Step 1 - Collect All the Work
Practical suggestions for how to get started
Before you can prioritize work, you need to know what all the work is. We talked about why this is a problem in the post called “See All the Work.” Solving this problem is where every PoR begins.
Your PoR won’t be effective unless it captures all the work. And I do mean all the work. If you’ve just taken over the leadership role for an existing team, it is likely that a large percentage of the work is not visible enough.
In most SaaS businesses, the most visible work is customer-facing: roadmap items shown in sales decks or shared with customers. Ideally, you also have an internal roadmap — likely a spreadsheet — with each item tied to Jira tickets that hold more detail about requirements, owners, and status.
If your product and engineering teams already collaborate at that level, you’re in decent shape. But even then, you likely don’t have full visibility into all the work your R&D teams are doing.
Start with a Spreadsheet
I recommend using a spreadsheet as your starting point. Yes, even if you’re a heavy Jira shop. Spreadsheets are more flexible and broadly accessible to non-technical contributors, which matters during the early stages. Tools can come later — after the process is working.
That said, you’ll likely face some resistance: “We already have everything in Jira.” But you probably don’t. Even with good tooling, some work is hidden or fragmented. Don’t let tools derail the core objective: visibility.
Also, establish a consistent naming convention for all work items. If your product and engineering teams describe the same work in different ways, you’ll end up with duplicates and confusion. Use the language of your customer-centric framework (like Jobs Theory) for naming. That language should also show up in your tickets and descriptions.
Where to Look
Beyond roadmaps, where else should you look for work that consumes your team’s capacity?
Here’s a quick checklist of common sources:
Outages or flaws in critical functionality
Bugs and defect fixes
Customer escalations
Enhancement requests (from customers, prospects, or sales)
Infrastructure work to enable development and deployment
DevOps work to support engineering velocity
Infosec work for security and compliance (SOC-2, ISO27001, etc.)
Core engineering investments: modernization, automation, cost optimization
Non-product work: meetings, reporting, 1:1s, performance reviews
Special projects: M&A, executive-led initiatives
A lot of this may already be in your issue tracking system. If it is, great — the question becomes how to make it visible in your PoR, so it can be explicitly prioritized.
What to Include (and What Not to)
For issues like outages, bugs, or recurring work, don’t try to include every individual ticket in your PoR. Instead, reserve capacity for those categories. We’ll cover that in more detail when we talk about capacity estimates.

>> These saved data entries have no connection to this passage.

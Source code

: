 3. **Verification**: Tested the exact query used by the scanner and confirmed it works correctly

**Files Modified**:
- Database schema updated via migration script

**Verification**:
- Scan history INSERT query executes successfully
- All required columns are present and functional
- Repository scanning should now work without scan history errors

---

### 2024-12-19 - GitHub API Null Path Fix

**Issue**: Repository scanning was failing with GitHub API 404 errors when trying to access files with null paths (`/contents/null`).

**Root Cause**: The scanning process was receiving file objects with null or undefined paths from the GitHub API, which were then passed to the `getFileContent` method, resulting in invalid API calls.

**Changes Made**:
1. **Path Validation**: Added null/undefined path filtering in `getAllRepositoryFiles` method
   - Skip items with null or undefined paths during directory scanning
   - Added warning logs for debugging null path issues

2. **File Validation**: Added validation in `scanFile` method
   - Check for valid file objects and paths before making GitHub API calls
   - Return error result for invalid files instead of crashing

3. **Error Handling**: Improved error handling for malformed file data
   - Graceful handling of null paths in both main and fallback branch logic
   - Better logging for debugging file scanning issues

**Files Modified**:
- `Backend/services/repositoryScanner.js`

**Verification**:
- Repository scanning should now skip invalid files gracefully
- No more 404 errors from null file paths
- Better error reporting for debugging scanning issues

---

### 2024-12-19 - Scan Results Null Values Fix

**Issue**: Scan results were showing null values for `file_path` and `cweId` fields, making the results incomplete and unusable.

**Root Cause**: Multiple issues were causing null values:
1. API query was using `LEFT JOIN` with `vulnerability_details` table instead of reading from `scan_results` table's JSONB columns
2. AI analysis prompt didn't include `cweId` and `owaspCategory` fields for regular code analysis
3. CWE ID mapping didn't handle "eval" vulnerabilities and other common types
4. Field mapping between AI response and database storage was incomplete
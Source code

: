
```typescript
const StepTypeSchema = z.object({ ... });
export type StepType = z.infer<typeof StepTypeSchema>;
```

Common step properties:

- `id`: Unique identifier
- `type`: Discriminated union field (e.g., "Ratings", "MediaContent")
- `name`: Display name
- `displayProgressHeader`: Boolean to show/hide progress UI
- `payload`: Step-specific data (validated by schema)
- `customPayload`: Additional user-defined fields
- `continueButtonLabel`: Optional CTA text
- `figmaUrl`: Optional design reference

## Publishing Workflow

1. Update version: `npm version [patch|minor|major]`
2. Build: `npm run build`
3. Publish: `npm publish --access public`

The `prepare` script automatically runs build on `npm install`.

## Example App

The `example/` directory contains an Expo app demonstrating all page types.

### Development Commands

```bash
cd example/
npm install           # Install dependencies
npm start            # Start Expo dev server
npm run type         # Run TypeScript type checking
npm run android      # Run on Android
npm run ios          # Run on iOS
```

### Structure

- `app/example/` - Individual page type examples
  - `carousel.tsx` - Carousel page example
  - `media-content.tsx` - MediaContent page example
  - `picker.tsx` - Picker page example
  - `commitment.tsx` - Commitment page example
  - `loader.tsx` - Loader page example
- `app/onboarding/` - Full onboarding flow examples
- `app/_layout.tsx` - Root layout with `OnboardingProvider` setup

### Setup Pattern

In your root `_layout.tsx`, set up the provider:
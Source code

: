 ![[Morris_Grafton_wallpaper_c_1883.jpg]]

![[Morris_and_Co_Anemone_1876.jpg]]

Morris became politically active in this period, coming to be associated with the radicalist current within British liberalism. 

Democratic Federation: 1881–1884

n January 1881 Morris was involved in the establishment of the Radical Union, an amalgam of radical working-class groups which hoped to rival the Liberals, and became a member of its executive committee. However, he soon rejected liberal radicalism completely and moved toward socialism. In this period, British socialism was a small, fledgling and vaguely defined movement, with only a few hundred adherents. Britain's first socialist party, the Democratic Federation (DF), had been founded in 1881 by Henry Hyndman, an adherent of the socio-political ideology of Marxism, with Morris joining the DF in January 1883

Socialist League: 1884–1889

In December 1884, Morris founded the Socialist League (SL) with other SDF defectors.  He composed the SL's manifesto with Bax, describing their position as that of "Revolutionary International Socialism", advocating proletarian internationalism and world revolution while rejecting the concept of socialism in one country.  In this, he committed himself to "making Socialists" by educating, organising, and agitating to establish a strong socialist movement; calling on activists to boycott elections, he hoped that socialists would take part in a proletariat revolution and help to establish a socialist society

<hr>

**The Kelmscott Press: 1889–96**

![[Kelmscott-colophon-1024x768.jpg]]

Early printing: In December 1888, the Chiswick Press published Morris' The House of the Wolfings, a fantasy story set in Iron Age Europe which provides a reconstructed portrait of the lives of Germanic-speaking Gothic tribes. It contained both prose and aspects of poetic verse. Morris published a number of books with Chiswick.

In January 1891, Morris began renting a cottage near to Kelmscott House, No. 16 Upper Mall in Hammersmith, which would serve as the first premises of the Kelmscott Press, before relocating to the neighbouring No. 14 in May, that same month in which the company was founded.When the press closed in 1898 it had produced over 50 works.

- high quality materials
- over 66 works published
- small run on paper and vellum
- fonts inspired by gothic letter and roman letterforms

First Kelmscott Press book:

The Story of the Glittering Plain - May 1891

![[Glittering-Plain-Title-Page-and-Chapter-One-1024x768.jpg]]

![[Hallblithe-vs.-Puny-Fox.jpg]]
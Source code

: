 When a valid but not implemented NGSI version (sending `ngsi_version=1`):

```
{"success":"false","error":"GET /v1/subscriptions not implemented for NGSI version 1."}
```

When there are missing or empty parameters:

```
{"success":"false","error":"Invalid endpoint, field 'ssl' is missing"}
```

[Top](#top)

But for most other categories — infrastructure, DevOps, infosec, etc. — you should include actual line items in the PoR so the work can be evaluated and prioritized.
The trickiest work to capture is the kind that originates outside of the product lifecycle but eventually requires engineering to deliver. Examples include:
Support escalations that can’t be resolved by Tier 1 or Tier 2 support
Enhancement requests sourced from customer success, sales, or tools like ProdPad
Engineering work for infrastructure, DevOps, InfoSec and modernization
These requests often pile up in systems that the product management and engineering teams are not actively managing. That’s why your product team must actively groom these backlogs — and be empowered to say “no.” Not everything gets in the plan. And anything that does needs a clear ticket and entry in the PoR.
If It Doesn’t Have a Ticket, It Doesn’t Exist
A simple but powerful rule: if something takes team time, it needs a ticket.
This isn’t about bureaucracy — it’s about fairness, visibility, and prioritization. Without a ticket, you can’t discuss trade-offs or allocate resources. Your job as a leader is to normalize this behavior and protect your team’s ability to say:
“If it doesn’t have a ticket, it doesn’t exist.”